What happens when a child goes onto high school with mental health issues?

When a child goes on to high school with mental health issues, I believe one of two things can happen. Generally speaking middle school is the worst arena for kids. The problems tend to be exacerbated by the environment. If a kid makes it through the middle school years with issues and problems that have allowed a good solid support network to build up, then escape into high school may end up being a relief. That is the best case scenario.

Worst case scenario is that the issues which impacted the kid in middle school were not adequately resolved, a good support network was not available and generally, nothing changed for the better. This will result in problems. The kid might choose to use cutting to relieve psychic pain, drugs, alcohol, sex, criminal behaviors such as stealing or vandalism and last but not least, suicidal intent or ideation. For many years now, we have witnessed the devastation in schools caused by the use of weapons against peers, teachers, parents and caregivers.

Similarly, what types of issues arise in high school that may affect a teen’s emotions and behavior and how does this start to migrate out of a normal range?

Anything can affect the emotions of a teenager. Raging hormones for one thing: the roller coaster ride that is high school. Teenagers are faced with myriad choices, good and bad. I think the peer group can do a lot to either mitigate these feelings and choices or exacerbate them.
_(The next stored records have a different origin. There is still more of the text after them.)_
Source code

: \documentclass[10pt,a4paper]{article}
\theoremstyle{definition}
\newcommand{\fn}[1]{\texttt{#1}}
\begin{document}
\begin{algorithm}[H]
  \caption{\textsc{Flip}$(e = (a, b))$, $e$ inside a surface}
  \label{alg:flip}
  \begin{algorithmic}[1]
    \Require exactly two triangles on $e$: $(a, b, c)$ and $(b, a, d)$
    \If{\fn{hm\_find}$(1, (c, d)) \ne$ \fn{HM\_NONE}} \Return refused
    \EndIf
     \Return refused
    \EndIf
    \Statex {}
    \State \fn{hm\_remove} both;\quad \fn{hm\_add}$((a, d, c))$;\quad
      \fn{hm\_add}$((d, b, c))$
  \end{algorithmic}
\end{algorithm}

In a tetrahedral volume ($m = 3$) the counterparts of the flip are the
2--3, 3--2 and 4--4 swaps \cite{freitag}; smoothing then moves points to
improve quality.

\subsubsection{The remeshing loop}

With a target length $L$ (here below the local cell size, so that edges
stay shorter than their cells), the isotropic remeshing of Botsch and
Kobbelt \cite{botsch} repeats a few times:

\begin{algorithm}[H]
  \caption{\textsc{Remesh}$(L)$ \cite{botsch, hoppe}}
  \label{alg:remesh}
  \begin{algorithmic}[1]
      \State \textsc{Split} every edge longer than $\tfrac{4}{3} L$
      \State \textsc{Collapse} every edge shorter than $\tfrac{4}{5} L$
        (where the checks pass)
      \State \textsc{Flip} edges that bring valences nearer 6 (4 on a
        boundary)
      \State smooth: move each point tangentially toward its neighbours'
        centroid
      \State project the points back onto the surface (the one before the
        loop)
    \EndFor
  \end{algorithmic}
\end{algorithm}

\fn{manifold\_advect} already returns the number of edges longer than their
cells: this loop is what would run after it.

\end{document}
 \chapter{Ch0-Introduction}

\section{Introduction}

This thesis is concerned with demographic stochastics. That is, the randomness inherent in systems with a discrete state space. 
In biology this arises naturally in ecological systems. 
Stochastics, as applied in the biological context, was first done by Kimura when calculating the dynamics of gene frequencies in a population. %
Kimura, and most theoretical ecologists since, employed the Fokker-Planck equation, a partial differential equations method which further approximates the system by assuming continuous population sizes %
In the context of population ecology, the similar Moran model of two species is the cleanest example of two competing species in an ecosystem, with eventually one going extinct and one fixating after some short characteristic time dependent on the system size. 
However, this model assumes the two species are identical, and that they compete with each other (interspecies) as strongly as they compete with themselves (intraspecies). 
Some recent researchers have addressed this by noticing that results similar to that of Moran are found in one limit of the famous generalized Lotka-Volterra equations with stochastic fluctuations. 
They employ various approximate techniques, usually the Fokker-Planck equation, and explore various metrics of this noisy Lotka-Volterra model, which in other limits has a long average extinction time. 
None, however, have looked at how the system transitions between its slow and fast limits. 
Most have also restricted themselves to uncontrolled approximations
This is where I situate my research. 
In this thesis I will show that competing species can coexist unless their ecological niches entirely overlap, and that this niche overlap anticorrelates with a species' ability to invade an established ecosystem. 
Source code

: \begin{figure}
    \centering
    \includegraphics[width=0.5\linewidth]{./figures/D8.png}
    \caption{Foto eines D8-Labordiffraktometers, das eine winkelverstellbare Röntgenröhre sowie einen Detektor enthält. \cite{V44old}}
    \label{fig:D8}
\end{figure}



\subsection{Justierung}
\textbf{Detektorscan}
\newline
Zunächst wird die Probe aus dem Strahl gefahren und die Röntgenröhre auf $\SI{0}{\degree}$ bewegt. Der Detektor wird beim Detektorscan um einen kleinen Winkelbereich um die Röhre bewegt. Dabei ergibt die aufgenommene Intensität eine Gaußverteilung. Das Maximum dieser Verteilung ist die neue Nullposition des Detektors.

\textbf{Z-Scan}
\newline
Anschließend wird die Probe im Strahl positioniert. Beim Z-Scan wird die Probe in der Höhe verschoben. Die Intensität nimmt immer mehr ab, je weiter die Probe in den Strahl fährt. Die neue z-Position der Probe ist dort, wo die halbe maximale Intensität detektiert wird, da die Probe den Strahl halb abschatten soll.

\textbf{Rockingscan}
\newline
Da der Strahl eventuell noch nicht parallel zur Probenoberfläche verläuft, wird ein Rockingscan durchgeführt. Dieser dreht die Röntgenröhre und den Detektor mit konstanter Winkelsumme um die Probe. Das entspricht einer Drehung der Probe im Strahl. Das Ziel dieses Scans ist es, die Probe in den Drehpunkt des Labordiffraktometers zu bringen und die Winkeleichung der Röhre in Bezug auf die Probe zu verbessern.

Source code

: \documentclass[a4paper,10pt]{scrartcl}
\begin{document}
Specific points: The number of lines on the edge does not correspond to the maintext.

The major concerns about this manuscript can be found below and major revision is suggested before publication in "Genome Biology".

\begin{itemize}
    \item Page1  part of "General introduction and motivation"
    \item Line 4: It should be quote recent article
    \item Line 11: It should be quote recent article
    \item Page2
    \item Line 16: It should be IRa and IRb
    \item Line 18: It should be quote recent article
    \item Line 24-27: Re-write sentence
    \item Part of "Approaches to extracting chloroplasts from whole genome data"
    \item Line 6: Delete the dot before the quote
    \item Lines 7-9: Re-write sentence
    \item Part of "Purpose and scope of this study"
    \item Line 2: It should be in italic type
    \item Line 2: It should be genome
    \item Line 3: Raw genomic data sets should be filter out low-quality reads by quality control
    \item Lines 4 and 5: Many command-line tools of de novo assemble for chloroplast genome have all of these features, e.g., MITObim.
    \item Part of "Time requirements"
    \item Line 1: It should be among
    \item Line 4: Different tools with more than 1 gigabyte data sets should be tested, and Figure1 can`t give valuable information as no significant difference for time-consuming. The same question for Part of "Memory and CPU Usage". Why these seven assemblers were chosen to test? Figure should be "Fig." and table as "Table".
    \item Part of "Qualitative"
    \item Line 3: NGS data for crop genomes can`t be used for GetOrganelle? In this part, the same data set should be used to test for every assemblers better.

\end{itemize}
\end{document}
Some of the precursors to these moods and feeling can be popularity, or lack thereof, competition for good grades and good schools, the pressure to succeed and the pressure to survive. Not having strong connections or ties with peers with similar, mutually shared interests.

How can parents/teachers be better at recognizing and addressing when teen behavior is becoming troublesome?

Parents and teachers need to address the changes as they see them. They not only need to address them but there needs to be resolution of the problem. Ignoring these changes will not make them go away.

How can teens better recognize when their feelings and behavior are starting to interfere with their relationships and accomplishments?

Teens are not famous for being insightful so suggesting that insight into their feelings and behavior is mostly wishful thinking. It goes back to home and safety. A teenager can identify when something has changed for them but they may not be able to clearly articulate that to a parent or a teacher. If the home is not supportive then the individual may not have a place to start. I think that an acknowledgement of the changes has to come first but that is a learned behavior built out of being able to trust someone.

How much do issues of homelessness and substance and domestic abuse in the home impact young people and in what way?

Homelessness, substance abuse, domestic abuse, basically abuse of any type, is going to significantly impact a teenager. Home should be a safe place and if it is not then we had all better hope that the teen has found safety somewhere. Resiliency is built through adversity but too much adversity can totally destroy a person of that age. Toxic stress can have a lifelong impact when it’s neglected and not addressed.

What more needs to be done?

A more open and consistent dialogue about the importance of asking the young people in our lives a simple question: How are you? And not just simply asking, but listening to their responses. Actively listening for those opportunities to talk with children about how they are feeling emotionally. Are they stressed, anxious, worried about things at school, concerned about what may be happening at home.

The more we ask the question, ‘How are you?,’ the more responsive and supportive we are being to our youth who may need emotional support and guidance. It is a simple question we ask each other every day in passing, but if we asked it and really listened to what our children tell us, we could be more aware of their feelings and more involved in seeking assistance.

There is no weakness associated with finding help for emotional wellness. In fact, those who recognize a need for counseling or therapy services are actually strong. Strong because they are advocating for themselves or their loved ones in wanting them to feel better.